Но зато, как только вооруженный мятеж в степи был подавлен, военный губернатор Уральской области тотчас потребовал к себе, в Уральск, обоих дистаночных начальников. Оба они явились в начале 1870 года. Им дали инструкции и отправили обратно уже с подполковником Рукиным, которому на правах уездного начальника подчинялось все Мангышлакское приставство.

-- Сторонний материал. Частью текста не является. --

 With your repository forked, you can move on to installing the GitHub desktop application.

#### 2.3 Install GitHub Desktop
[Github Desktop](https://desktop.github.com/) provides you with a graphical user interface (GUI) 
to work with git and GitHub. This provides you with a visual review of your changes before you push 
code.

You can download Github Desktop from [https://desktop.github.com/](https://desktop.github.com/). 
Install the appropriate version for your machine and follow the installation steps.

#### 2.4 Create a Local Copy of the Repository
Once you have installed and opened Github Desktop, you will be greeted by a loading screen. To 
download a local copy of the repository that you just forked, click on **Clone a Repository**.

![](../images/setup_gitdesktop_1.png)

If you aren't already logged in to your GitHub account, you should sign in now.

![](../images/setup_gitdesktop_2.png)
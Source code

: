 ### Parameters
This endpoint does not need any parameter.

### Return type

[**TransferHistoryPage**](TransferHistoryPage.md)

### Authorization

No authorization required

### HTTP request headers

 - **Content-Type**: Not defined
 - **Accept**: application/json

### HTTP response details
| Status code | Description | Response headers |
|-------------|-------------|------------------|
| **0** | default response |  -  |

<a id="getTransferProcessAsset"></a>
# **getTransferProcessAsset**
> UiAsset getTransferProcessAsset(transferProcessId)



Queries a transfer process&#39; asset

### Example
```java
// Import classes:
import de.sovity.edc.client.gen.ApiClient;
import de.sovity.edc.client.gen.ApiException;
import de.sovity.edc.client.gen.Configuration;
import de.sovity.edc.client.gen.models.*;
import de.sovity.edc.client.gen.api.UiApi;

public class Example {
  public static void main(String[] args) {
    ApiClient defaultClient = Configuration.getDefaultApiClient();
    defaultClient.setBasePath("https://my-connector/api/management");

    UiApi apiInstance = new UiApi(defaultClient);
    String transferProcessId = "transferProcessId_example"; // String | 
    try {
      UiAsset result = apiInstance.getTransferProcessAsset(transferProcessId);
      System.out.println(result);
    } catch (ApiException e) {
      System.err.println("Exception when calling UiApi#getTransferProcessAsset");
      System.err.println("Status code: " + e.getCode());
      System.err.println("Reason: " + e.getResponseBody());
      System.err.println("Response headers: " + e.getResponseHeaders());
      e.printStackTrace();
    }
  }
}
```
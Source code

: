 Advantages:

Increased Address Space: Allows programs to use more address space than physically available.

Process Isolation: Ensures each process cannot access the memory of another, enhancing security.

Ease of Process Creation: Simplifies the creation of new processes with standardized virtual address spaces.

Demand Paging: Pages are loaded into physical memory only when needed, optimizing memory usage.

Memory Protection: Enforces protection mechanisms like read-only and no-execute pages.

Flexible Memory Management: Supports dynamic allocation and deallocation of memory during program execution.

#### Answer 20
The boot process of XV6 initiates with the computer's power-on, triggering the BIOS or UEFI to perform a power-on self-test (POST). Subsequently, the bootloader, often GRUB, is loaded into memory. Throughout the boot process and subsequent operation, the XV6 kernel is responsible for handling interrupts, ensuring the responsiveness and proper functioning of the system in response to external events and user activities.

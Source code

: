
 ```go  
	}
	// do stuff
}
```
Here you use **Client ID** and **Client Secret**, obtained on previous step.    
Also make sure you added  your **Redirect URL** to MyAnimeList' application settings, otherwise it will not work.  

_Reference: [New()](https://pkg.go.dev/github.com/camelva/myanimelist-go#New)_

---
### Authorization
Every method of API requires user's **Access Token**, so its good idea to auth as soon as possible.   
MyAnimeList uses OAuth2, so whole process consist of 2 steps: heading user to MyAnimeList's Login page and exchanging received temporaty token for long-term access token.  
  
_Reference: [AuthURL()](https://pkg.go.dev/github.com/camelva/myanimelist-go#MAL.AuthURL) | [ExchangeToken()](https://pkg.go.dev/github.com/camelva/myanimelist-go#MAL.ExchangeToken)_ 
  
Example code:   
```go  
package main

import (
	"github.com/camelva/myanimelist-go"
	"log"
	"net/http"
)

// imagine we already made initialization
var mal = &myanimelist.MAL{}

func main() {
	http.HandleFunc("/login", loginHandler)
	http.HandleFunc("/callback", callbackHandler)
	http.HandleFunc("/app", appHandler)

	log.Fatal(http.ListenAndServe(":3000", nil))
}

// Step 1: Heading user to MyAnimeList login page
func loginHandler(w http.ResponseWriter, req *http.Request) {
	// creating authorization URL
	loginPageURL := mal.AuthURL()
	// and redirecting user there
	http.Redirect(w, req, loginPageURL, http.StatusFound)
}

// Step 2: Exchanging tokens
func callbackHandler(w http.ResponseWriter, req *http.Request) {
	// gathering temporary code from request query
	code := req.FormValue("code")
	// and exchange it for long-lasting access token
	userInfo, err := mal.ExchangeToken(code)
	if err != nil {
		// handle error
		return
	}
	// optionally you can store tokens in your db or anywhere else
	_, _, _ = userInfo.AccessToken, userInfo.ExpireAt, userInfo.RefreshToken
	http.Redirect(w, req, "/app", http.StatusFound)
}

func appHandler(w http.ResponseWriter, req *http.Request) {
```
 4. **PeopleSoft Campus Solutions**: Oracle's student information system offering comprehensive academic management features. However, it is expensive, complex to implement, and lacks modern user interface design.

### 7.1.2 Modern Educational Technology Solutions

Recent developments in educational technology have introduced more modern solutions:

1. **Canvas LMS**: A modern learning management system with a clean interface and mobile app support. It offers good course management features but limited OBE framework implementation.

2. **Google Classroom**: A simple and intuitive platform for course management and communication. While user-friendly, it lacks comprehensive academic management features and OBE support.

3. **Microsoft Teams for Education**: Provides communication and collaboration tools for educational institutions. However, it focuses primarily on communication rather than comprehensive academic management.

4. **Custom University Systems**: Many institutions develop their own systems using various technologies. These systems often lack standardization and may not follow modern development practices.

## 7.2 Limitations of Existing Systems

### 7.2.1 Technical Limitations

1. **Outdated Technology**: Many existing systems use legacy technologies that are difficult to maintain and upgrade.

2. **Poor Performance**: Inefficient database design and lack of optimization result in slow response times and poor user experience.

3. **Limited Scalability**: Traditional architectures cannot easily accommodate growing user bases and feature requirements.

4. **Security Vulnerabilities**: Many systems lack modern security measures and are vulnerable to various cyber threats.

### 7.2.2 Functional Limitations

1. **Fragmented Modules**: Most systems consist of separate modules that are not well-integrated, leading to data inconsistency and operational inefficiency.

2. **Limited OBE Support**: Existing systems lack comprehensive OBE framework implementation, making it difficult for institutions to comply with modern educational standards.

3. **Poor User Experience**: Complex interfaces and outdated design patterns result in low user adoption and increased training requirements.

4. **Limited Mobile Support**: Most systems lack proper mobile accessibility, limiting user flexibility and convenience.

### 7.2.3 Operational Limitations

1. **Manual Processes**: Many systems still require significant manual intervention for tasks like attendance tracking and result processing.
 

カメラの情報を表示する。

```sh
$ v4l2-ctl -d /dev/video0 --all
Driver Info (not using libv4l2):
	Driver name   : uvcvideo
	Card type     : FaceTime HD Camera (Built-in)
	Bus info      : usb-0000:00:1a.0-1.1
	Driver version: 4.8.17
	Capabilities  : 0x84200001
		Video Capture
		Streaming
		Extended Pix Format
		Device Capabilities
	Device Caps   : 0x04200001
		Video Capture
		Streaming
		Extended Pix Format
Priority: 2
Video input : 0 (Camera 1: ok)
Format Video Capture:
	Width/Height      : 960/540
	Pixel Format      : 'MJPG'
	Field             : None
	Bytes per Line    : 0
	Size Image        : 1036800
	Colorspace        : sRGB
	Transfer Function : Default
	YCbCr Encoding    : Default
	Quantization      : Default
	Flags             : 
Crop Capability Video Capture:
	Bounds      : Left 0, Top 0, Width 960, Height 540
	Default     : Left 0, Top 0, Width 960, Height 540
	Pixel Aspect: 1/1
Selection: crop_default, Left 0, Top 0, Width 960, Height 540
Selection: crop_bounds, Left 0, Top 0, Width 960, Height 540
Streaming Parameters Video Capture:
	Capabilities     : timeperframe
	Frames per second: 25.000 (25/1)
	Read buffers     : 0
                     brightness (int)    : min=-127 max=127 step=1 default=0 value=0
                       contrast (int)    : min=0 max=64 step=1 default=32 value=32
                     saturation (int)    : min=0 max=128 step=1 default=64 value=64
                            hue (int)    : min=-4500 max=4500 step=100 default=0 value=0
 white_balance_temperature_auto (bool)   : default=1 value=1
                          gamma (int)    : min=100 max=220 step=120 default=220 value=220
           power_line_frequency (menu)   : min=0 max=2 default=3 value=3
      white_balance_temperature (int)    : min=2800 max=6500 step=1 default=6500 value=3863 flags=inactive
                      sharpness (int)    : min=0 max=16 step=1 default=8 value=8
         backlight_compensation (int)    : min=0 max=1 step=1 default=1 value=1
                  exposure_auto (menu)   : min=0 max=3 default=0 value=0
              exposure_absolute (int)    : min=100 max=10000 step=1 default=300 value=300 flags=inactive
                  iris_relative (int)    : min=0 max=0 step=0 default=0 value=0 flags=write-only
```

Рукин, как рассказывают, начал действовать круто. Он вовсе не хотел принимать во внимание ни новости для адаевцев самого дела, ни разнообразия местных бытовых условий, ни обширности степных пространств, ни борьбы с предрассудками. Он думал, что только суровая строгость да страх наказаний одни могут держать в повиновении полудиких кочевников, и этим создал ряд таких затруднений, с которыми пришлось впоследствии уже не ему считаться серьезным образом. Адаевцы с ропотом приняли новое положение; они не хотели платить податей больше того, чем платили прежде, да и в самом разграничении земель между волостями и аулами увидели меру не только стеснительную для скотоводства, но, главное, нарушающую их вековые обычаи. Напрасно Маяев, человек усердный и преданный русским, старался разъяснить им благие намерения правительства; его не слушали; народ мало-помалу переходил на сторону Колбина, который во главе своей дистанции открыто отложился от русских.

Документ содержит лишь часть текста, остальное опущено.